Born in Kasauli, in 1934 Ruskin Bond has spent most of his life  in the mountainous ranges of India. Self described jetsam of the Raj, he stayed in India after most of his compatriots left after independence. Unlike many others, despite being of British origin, he ultimately came to conclusion that he was “as Indian as the dust of the plains or the grass of the mountain meadow”, although it did take a healthy identity crisis to sort this out as he describes in the book. Was he an Indian or an Anglo-Indian or an English boy  born in India?

Bond started his writing career at a young age by keeping journals that would eventually form the basis of his first novel Room on the Roof published in 1956 and went on to win the John Llewellyn Rhys Memorial Prize. The book was written during his time in London while he was experiencing strong feelings of longing and homesickness for his familiar surrounding and friends in India and is based largely on real life characters and incidents from his journals. This makes his early efforts unique, the works of an adolescent living and growing up in India during the colonial and post colonial era.

Bond writes candidly and honestly about growing up with a father serving in the RAF intelligence wing and the subsequent loss of his passing, his crushes with girls, the good and bad times with his friends and all that makes for good autobiographical writing. He also tells about the books he read and the films he watched giving a glimpse to what affected his own story telling apart from his own vivid imagination. Bond’s mother eventually divorced his father and married a Punjabi merchant with whom she lived over and above their financial capacity plunging Bond into a category he terms as the poor whites of the India of his time. This I feel is somewhat unexplored territory – the domiciled Europeans in India who fell outside the pail of more affluent society and scraped a living in conditions similar to the lower classes of India. Not everyone sat drinking gin & tonics in exclusive clubs for the elite. The fact that Bond started writing at such a point in time when being a freelancer spelled almost certain economical disaster demonstrates his calling as a writer.

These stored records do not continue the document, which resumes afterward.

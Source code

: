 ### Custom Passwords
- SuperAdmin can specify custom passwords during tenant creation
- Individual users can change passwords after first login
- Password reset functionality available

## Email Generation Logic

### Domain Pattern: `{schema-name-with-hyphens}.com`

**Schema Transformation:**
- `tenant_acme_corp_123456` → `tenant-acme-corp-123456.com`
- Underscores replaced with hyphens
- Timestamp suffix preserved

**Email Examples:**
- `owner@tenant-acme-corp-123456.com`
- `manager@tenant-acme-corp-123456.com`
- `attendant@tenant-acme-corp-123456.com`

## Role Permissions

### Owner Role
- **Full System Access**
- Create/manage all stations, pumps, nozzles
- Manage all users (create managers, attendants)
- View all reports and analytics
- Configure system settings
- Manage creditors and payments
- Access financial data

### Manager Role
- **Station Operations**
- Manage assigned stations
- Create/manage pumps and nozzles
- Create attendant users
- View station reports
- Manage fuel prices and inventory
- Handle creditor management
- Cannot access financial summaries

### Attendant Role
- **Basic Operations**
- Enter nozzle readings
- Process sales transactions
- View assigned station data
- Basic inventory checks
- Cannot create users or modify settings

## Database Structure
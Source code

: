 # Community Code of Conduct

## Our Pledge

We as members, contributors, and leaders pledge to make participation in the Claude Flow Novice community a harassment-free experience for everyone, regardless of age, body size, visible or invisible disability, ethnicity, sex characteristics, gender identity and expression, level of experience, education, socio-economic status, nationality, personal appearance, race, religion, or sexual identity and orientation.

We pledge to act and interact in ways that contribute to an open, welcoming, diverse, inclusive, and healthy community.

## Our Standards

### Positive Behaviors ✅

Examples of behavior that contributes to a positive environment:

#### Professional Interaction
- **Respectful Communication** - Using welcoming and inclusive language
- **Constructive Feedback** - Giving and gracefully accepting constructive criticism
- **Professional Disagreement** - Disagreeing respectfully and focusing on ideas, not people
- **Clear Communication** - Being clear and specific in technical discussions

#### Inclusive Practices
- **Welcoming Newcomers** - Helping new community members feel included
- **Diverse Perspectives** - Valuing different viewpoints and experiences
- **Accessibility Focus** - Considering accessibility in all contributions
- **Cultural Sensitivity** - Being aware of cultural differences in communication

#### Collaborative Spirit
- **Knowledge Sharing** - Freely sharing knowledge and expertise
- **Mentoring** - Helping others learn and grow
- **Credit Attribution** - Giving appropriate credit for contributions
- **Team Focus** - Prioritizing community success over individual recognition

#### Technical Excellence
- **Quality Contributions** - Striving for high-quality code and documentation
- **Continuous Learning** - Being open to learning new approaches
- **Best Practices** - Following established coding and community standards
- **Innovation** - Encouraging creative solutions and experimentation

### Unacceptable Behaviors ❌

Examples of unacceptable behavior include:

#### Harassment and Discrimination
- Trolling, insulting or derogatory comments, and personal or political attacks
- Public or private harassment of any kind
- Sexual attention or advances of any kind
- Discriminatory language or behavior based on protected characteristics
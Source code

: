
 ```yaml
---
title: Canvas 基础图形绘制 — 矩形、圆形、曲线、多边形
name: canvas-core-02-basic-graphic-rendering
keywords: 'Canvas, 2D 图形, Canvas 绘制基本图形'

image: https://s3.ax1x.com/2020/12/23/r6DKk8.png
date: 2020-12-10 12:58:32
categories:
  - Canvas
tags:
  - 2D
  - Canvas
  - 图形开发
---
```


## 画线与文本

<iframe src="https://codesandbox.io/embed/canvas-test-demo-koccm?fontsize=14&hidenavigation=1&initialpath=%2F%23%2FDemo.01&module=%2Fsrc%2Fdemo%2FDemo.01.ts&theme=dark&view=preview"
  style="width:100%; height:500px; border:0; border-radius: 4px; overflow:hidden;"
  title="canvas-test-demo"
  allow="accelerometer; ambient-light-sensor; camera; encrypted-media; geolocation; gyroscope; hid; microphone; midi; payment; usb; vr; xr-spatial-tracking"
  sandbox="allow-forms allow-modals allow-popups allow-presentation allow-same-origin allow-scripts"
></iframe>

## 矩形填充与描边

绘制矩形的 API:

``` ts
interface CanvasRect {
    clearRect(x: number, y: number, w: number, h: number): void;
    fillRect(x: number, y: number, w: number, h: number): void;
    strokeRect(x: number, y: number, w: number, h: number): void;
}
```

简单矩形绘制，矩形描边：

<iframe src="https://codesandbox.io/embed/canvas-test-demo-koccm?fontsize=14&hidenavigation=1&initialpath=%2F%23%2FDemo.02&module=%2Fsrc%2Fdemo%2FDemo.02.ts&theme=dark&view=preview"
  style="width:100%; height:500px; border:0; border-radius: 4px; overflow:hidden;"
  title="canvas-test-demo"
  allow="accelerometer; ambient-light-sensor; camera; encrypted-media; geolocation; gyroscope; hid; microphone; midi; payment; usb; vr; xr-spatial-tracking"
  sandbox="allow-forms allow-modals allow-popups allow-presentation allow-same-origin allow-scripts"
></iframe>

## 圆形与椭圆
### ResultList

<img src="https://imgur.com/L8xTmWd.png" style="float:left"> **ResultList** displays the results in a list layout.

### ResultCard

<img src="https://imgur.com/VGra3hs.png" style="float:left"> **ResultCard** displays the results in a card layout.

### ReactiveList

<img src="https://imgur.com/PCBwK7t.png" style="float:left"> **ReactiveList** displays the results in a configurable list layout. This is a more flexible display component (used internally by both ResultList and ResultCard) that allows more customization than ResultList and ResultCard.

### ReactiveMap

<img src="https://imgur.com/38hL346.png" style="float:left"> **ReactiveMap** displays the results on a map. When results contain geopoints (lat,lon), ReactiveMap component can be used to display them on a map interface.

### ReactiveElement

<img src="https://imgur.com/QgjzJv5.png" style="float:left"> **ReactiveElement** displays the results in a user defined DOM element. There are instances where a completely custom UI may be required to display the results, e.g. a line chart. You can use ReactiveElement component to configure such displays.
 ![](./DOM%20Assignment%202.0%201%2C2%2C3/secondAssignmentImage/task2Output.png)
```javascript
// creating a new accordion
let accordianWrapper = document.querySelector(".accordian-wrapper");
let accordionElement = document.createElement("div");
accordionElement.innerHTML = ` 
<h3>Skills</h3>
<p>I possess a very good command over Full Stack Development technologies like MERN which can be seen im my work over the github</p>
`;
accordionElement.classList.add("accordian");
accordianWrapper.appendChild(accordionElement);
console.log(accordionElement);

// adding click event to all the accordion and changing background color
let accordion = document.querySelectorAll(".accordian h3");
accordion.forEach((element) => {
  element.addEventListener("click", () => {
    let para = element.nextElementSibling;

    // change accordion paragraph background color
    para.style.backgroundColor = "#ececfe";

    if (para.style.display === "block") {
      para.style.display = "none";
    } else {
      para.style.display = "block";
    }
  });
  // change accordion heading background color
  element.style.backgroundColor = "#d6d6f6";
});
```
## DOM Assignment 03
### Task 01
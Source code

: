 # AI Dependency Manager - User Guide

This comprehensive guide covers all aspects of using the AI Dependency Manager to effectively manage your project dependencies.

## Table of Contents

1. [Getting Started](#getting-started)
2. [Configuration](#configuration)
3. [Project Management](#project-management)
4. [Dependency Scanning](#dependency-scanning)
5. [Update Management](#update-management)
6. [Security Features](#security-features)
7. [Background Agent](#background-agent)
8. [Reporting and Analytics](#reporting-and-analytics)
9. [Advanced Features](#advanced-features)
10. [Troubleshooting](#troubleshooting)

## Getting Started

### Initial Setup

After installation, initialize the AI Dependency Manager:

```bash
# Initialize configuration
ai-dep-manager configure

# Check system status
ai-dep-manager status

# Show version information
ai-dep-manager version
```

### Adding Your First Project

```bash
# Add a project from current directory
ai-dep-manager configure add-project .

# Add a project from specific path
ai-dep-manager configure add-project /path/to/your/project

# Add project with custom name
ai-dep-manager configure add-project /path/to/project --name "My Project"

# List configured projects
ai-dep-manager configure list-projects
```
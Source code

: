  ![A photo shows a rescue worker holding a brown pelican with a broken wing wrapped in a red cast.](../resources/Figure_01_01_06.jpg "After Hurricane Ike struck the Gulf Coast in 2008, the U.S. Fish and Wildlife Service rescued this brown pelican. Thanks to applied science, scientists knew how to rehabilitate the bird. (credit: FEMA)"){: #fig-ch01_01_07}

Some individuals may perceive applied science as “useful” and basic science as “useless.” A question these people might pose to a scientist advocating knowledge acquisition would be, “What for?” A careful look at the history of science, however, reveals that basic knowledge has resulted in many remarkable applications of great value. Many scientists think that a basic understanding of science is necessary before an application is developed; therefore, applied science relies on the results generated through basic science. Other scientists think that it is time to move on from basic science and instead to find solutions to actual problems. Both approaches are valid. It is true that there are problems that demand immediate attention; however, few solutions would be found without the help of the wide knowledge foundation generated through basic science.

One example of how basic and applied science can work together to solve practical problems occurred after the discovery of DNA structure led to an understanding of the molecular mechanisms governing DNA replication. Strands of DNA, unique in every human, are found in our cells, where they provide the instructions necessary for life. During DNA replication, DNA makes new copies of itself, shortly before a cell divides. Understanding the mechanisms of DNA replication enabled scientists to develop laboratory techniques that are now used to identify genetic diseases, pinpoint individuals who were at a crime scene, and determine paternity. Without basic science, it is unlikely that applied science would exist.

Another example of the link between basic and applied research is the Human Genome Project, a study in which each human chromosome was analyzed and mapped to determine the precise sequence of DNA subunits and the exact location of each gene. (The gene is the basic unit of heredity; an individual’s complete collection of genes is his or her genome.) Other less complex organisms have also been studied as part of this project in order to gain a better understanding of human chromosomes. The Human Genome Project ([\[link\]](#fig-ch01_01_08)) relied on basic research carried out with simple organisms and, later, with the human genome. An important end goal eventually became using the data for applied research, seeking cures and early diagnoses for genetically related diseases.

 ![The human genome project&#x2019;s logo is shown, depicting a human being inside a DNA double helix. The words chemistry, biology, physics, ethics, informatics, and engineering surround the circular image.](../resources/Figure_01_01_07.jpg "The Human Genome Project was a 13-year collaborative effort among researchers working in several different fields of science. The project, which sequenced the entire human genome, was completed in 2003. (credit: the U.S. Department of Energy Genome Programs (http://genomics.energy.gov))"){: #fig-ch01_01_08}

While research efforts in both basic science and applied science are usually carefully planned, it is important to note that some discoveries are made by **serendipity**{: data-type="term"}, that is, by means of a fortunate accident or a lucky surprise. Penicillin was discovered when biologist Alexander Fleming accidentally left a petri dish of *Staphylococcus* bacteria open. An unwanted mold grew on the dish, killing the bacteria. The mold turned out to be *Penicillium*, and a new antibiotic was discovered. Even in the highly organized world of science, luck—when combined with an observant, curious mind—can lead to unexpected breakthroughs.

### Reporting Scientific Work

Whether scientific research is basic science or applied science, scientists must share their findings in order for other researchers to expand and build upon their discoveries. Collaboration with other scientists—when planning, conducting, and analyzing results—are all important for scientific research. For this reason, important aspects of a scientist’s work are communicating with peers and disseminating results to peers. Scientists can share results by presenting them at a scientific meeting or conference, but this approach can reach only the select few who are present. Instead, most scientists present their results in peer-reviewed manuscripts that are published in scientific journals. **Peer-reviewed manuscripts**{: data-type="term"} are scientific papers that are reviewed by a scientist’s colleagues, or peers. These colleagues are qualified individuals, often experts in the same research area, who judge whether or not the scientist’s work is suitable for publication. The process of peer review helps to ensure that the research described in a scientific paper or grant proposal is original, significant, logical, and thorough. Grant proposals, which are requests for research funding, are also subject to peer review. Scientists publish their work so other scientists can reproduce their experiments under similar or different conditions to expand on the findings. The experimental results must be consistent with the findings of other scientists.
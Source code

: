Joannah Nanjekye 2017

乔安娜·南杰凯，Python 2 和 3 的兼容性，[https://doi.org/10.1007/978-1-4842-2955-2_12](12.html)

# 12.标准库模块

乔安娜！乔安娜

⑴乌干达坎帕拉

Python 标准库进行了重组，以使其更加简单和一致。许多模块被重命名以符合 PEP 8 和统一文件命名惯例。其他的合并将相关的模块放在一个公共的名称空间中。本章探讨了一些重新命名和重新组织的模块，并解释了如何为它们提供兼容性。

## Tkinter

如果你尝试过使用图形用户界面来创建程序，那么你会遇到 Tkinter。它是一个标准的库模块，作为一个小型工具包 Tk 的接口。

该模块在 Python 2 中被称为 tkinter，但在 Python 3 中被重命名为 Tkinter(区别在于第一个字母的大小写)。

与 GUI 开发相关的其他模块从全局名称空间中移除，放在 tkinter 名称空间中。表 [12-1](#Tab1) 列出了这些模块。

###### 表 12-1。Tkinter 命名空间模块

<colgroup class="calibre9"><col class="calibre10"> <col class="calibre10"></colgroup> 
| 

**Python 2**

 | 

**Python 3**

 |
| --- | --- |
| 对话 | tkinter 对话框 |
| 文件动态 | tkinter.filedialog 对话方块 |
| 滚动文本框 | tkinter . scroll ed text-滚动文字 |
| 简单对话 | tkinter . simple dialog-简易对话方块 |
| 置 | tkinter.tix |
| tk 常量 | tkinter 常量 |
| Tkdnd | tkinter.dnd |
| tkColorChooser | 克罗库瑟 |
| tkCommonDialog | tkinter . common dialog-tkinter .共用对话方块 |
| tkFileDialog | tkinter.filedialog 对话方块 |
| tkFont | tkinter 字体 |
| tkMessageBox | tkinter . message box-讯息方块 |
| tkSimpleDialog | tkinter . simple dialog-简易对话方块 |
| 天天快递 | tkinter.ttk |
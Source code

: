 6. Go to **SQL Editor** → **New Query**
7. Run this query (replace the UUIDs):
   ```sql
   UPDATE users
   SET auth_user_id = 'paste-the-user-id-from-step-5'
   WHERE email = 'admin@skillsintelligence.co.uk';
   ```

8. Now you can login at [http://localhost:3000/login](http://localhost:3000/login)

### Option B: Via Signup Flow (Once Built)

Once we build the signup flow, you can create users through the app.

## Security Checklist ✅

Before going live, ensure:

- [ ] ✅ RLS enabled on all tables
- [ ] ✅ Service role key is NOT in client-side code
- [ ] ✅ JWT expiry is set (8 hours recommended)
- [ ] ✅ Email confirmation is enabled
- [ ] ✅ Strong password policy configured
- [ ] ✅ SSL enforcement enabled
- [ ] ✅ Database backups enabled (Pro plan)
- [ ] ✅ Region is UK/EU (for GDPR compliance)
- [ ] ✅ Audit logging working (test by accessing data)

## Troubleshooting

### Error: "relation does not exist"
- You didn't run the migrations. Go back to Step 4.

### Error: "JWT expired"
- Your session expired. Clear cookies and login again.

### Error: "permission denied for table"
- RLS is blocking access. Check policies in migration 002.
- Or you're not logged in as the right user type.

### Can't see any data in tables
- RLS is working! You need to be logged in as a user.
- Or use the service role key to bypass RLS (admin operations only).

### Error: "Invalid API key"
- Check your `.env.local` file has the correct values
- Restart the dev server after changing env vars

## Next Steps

One full chapter is culled as they are from Bond’s journals that he kept during the course of 1951, and as such the chapter forms a bridge to his first novel which I have already lined up on my shelf to read next. The historical value of these books has been already vindicated by time and I guess it would be a great cultural disservice to oneself not to give them a try, forget modern urban life in India and plunge back to times more serene. I warmly recommend you take this journey also, starting with Scenes From A Writers Life.